My brother who is a junior at college sent out a bunch of applications for college grants and other sources of funding to pay for his education. Late this summer he received a check in the mail sent to him from one of the organizations that he sent an application to. The check wasn’t huge, but the $3500 would come in handy, and certainly would have been a huge help in paying for his books, and housing. When the check actually came in the mail it was just a check, nothing else, no letter of congratulations, explanation or anything else telling him why he had received the money…

I told him he should open up a new bank account so that if it was a fake check, any possible thief’s would not get his information and take the rest of the money from his account. He just found out that I was right. He got a phone call from the bank (Wachovia) letting him know that the check was a fake, and that his account (which only contained the money from that one check) was closed due to fraud. They also told him that he has been reported to the FBI, and that the information would be noted on his credit report.

He wasn’t really able to get any clear answers from the bank which more or less gave him a corporate run around by not answering anything. I was wondering if it would be a negative thing on his credit report, or if it is just a fraud notice that was placed there. If it is a negative mark against him what can he do to get it removed. Also what are the possible
damages he could face if it was actually fraud.

First off, I hope your brother didn’t take any money out of the account, otherwise he’s going to have to pay it back.

He should check out his credit report to see what if anything got reported – lets you check all your credit reports for free. I think the only thing they would put there is that his account was closed. If money was taken out, then the report will show that the account was closed in the negative. That will be a “minus” on the credit report, and not something that your brother will be able to dispute and get taken off.

I’m surprised the check didn’t come with a letter requesting that a portion of it be mailed somewhere else. That’s usually how the scam that this sounds like, advance fee fraud, operates. Maybe that part got lost in the mail.

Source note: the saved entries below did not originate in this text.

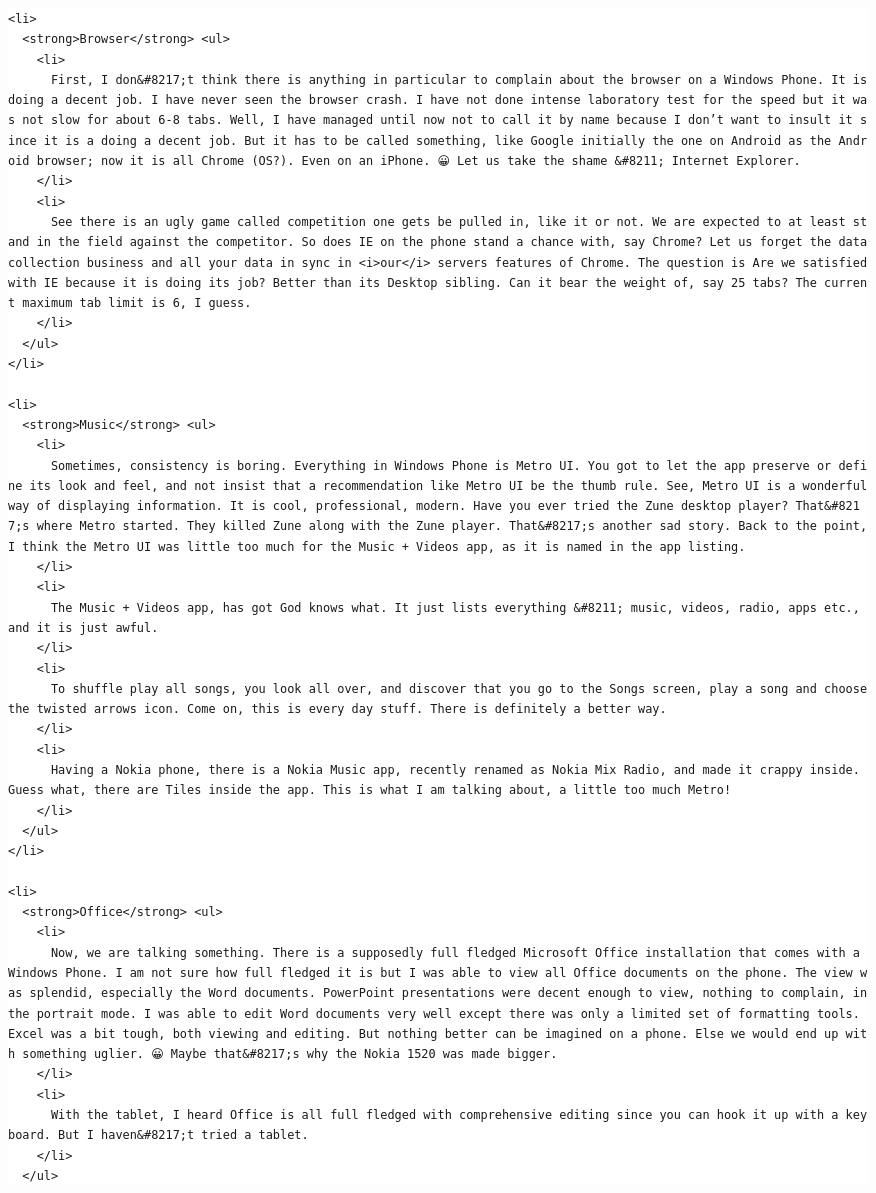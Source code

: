     <li>
      <strong>Browser</strong> <ul>
        <li>
          First, I don&#8217;t think there is anything in particular to complain about the browser on a Windows Phone. It is doing a decent job. I have never seen the browser crash. I have not done intense laboratory test for the speed but it was not slow for about 6-8 tabs. Well, I have managed until now not to call it by name because I don’t want to insult it since it is a doing a decent job. But it has to be called something, like Google initially the one on Android as the Android browser; now it is all Chrome (OS?). Even on an iPhone. 😀 Let us take the shame &#8211; Internet Explorer.
        </li>
        <li>
          See there is an ugly game called competition one gets be pulled in, like it or not. We are expected to at least stand in the field against the competitor. So does IE on the phone stand a chance with, say Chrome? Let us forget the data collection business and all your data in sync in <i>our</i> servers features of Chrome. The question is Are we satisfied with IE because it is doing its job? Better than its Desktop sibling. Can it bear the weight of, say 25 tabs? The current maximum tab limit is 6, I guess.
        </li>
      </ul>
    </li>
    
    <li>
      <strong>Music</strong> <ul>
        <li>
          Sometimes, consistency is boring. Everything in Windows Phone is Metro UI. You got to let the app preserve or define its look and feel, and not insist that a recommendation like Metro UI be the thumb rule. See, Metro UI is a wonderful way of displaying information. It is cool, professional, modern. Have you ever tried the Zune desktop player? That&#8217;s where Metro started. They killed Zune along with the Zune player. That&#8217;s another sad story. Back to the point, I think the Metro UI was little too much for the Music + Videos app, as it is named in the app listing.
        </li>
        <li>
          The Music + Videos app, has got God knows what. It just lists everything &#8211; music, videos, radio, apps etc., and it is just awful.
        </li>
        <li>
          To shuffle play all songs, you look all over, and discover that you go to the Songs screen, play a song and choose the twisted arrows icon. Come on, this is every day stuff. There is definitely a better way.
        </li>
        <li>
          Having a Nokia phone, there is a Nokia Music app, recently renamed as Nokia Mix Radio, and made it crappy inside. Guess what, there are Tiles inside the app. This is what I am talking about, a little too much Metro!
        </li>
      </ul>
    </li>
    
    <li>
      <strong>Office</strong> <ul>
        <li>
          Now, we are talking something. There is a supposedly full fledged Microsoft Office installation that comes with a Windows Phone. I am not sure how full fledged it is but I was able to view all Office documents on the phone. The view was splendid, especially the Word documents. PowerPoint presentations were decent enough to view, nothing to complain, in the portrait mode. I was able to edit Word documents very well except there was only a limited set of formatting tools. Excel was a bit tough, both viewing and editing. But nothing better can be imagined on a phone. Else we would end up with something uglier. 😀 Maybe that&#8217;s why the Nokia 1520 was made bigger.
        </li>
        <li>
          With the tablet, I heard Office is all full fledged with comprehensive editing since you can hook it up with a keyboard. But I haven&#8217;t tried a tablet.
        </li>
      </ul>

Opening a new account just for the check was half-smart, and all stupid. It would have been better to have just asked the organization for more information and make the determination from that, rather than open a checking account for a check that the two of you had a pretty decent idea could be bogus. Provided he didn’t take out any money from the account, your brother was protected in case the check turned out to be fake, but if the bank decided to be hardasses, they can press charges for check fraud against your brother. Hopefully it doesn’t come to that.